Fê-lo, tal como já havia sucedido com a petição inicial, através de uma extensíssima e prolixa peça recursória, cujas conclusões eram constituídas por nada mais, nada menos, do que 123 (cento e vinte e três) pontos.
Por se tratarem de conclusões manifestamente complexas, prolixas, que de modo algum cumpriam o dever de síntese imposto pelo art.º 639.º, n.º 1, foi proferido o despacho de 5 de dezembro de 2022, a convidar o apelante a vir aos autos, em cinco dias, apresentar novas conclusões, em conformidade com o exposto naquele despacho, onde, de forma sintética, indicasse os fundamentos por que pretendia a alteração da decisão recorrida, nomeadamente em sede de matéria de facto.
Notificado desse despacho, o apelante apresentou o seguinte requerimento:
«(...) notificado de Despacho datado de 5 de Dezembro de 2022, vem apresentar as Conclusões de Recurso, aperfeiçoadas, nos termos do disposto no n.º 3, art.º 639º C.P.C..
Pelo que se requer (...), que:
Admita o presente requerimento e Conclusões de Recurso, aperfeiçoadas, nos termos do disposto no n.º 3, art.º 639º C.P.C., para os devidos efeitos legais.
JUNTA: Conclusões de Recurso aperfeiçoadas.»
E com esse requerimento juntou as seguintes conclusões:
«I. O objeto do recurso interposto pelo recorrente é a decisão proferida na Sentença a quo, datada e assinada de 25 de Abril de 2022.
II. O Exmo.
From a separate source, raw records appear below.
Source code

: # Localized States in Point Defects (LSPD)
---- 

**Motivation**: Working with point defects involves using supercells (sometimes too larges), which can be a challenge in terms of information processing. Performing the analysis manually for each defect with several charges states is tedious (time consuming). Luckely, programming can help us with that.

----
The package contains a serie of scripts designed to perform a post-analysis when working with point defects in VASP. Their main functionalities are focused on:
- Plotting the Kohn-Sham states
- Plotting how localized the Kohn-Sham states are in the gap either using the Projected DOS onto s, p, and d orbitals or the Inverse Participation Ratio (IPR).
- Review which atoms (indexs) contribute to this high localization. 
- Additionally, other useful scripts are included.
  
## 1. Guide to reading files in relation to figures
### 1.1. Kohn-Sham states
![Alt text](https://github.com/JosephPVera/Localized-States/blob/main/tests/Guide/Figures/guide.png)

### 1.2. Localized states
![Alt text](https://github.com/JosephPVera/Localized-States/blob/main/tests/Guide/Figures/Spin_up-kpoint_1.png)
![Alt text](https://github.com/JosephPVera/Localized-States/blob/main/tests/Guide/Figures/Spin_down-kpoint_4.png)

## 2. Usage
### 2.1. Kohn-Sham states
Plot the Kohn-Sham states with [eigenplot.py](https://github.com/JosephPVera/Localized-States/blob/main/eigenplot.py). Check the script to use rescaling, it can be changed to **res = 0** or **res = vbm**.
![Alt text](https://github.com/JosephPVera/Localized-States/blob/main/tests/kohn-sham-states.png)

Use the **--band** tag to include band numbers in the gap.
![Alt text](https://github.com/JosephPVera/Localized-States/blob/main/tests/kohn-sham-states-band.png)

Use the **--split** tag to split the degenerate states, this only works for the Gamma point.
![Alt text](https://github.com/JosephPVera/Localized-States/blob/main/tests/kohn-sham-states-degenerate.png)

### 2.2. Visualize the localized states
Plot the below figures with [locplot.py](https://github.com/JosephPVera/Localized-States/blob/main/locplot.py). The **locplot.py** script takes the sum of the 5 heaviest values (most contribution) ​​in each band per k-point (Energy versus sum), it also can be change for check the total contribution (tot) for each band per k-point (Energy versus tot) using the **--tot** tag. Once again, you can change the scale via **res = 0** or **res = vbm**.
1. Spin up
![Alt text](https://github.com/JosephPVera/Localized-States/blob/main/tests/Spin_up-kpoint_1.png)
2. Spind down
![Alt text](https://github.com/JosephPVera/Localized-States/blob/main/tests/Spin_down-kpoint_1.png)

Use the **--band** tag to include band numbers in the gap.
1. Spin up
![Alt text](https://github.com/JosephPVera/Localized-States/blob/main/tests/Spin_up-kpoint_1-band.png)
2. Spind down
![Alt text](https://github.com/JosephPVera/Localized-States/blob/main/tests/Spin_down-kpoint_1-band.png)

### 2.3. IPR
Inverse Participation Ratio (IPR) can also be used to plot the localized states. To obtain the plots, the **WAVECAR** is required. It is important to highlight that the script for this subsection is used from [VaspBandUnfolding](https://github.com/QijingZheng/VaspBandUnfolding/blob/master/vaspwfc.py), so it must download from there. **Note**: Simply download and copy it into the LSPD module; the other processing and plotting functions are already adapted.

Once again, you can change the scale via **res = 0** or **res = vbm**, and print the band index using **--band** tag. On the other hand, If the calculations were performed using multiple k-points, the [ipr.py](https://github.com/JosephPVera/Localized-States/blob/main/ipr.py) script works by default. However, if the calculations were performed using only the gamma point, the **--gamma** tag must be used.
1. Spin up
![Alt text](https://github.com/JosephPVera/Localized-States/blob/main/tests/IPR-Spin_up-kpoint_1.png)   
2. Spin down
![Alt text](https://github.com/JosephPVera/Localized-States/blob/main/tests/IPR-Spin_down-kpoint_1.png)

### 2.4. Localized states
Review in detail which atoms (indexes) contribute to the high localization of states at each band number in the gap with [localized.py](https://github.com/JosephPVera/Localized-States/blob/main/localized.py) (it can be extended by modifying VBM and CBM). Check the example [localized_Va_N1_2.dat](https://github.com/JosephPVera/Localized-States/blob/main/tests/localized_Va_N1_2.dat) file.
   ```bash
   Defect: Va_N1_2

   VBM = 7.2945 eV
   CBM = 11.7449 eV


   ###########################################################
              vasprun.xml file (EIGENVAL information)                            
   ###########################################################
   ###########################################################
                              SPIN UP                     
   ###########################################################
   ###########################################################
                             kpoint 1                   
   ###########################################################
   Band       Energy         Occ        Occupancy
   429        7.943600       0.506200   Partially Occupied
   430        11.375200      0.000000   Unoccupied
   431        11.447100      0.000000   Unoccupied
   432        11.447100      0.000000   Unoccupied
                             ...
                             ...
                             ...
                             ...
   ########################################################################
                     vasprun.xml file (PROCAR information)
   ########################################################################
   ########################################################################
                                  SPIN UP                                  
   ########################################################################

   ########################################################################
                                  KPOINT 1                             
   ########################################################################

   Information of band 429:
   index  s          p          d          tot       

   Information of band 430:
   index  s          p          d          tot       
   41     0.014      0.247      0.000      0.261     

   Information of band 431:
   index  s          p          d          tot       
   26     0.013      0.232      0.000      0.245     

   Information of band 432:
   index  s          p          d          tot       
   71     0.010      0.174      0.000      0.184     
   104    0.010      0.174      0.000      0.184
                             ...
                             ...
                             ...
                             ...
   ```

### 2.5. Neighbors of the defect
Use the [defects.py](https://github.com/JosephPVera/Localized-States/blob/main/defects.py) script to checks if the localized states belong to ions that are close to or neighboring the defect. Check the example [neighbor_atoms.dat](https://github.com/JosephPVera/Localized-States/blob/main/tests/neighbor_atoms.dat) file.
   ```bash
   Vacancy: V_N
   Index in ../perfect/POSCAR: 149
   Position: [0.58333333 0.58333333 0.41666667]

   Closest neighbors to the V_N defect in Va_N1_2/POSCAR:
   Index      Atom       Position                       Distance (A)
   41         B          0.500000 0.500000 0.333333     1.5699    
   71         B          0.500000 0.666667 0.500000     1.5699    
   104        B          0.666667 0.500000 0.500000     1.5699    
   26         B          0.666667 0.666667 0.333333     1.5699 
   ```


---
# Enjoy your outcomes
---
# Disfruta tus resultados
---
Senhor Juiz a quo fez tábua rasa dos documentos por si admitidos, não impugnados, na ponderação que fez da matéria provada e não provada na Sentença decretada, tendo violado o disposto no n.º 4, art.º 607º C.P.C..
III. Mal andou o Exmo. Senhor Juiz a quo em ter considerado na Sentença decretada que as consultas de hematologia da testemunha MHB com MD, duravam cerca 1 hora, pois aquela não o referiu.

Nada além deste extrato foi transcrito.